Problem statement: What you produce should match the records below precisely, except that images are removed.

Plain-text document sources:
##############################

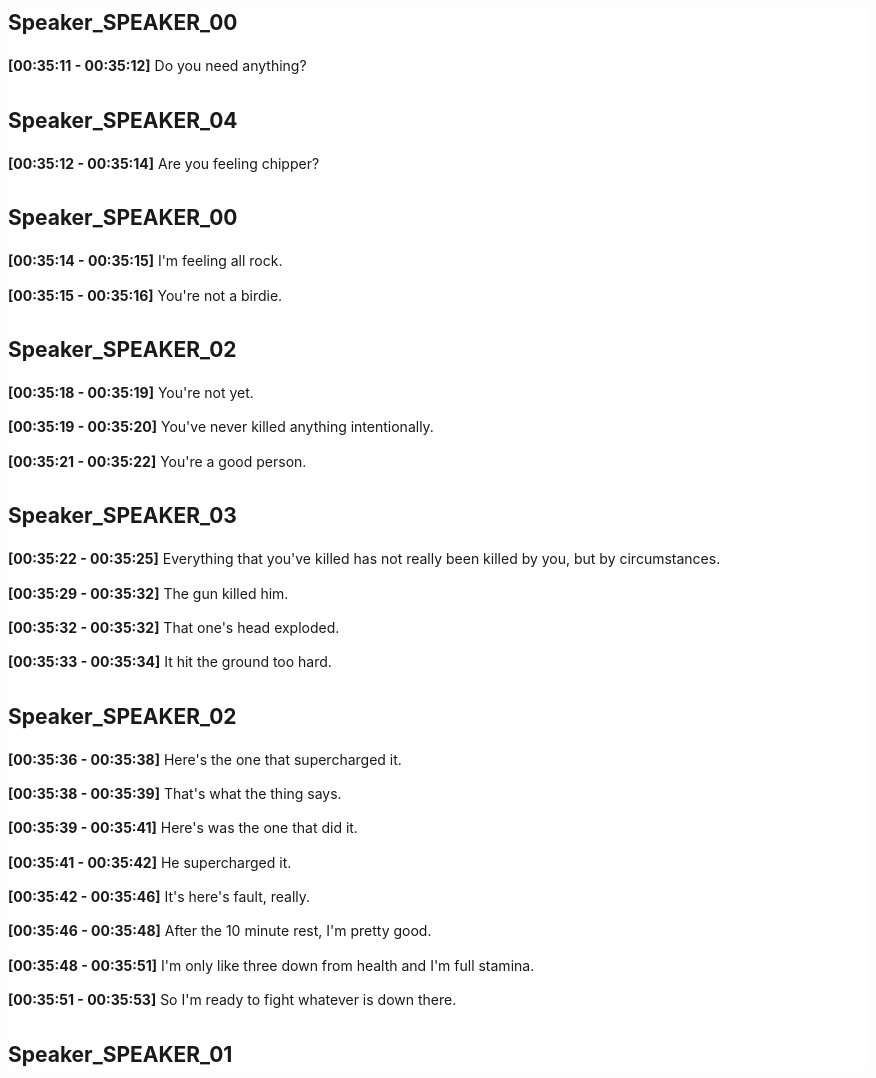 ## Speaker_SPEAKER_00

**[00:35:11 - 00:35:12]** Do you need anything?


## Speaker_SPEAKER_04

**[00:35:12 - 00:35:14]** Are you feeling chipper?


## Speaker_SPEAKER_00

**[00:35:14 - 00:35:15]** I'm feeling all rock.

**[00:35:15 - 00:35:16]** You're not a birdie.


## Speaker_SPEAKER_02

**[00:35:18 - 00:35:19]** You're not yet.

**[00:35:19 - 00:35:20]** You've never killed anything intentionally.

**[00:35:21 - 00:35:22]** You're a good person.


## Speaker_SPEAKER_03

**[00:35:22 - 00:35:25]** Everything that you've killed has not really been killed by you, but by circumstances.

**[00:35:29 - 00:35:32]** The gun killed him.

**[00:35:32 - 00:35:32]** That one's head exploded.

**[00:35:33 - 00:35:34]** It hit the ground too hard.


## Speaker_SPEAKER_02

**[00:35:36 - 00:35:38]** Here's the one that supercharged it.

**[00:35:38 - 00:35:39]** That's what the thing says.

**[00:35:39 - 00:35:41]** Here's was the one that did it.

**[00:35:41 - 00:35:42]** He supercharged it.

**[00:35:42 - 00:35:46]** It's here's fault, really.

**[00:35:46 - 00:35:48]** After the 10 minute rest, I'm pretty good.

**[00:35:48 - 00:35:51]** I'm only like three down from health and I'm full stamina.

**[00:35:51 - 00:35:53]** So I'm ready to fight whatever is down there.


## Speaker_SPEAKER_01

##############################

Response:
 ## Speaker_SPEAKER_00

**[00:35:11 - 00:35:12]** Do you need anything?


## Speaker_SPEAKER_04

**[00:35:12 - 00:35:14]** Are you feeling chipper?


## Speaker_SPEAKER_00

**[00:35:14 - 00:35:15]** I'm feeling all rock.

**[00:35:15 - 00:35:16]** You're not a birdie.


## Speaker_SPEAKER_02

**[00:35:18 - 00:35:19]** You're not yet.

**[00:35:19 - 00:35:20]** You've never killed anything intentionally.

**[00:35:21 - 00:35:22]** You're a good person.


## Speaker_SPEAKER_03

**[00:35:22 - 00:35:25]** Everything that you've killed has not really been killed by you, but by circumstances.

**[00:35:29 - 00:35:32]** The gun killed him.

**[00:35:32 - 00:35:32]** That one's head exploded.

**[00:35:33 - 00:35:34]** It hit the ground too hard.


## Speaker_SPEAKER_02

**[00:35:36 - 00:35:38]** Here's the one that supercharged it.

**[00:35:38 - 00:35:39]** That's what the thing says.

**[00:35:39 - 00:35:41]** Here's was the one that did it.

**[00:35:41 - 00:35:42]** He supercharged it.

**[00:35:42 - 00:35:46]** It's here's fault, really.

**[00:35:46 - 00:35:48]** After the 10 minute rest, I'm pretty good.

**[00:35:48 - 00:35:51]** I'm only like three down from health and I'm full stamina.

**[00:35:51 - 00:35:53]** So I'm ready to fight whatever is down there.


## Speaker_SPEAKER_01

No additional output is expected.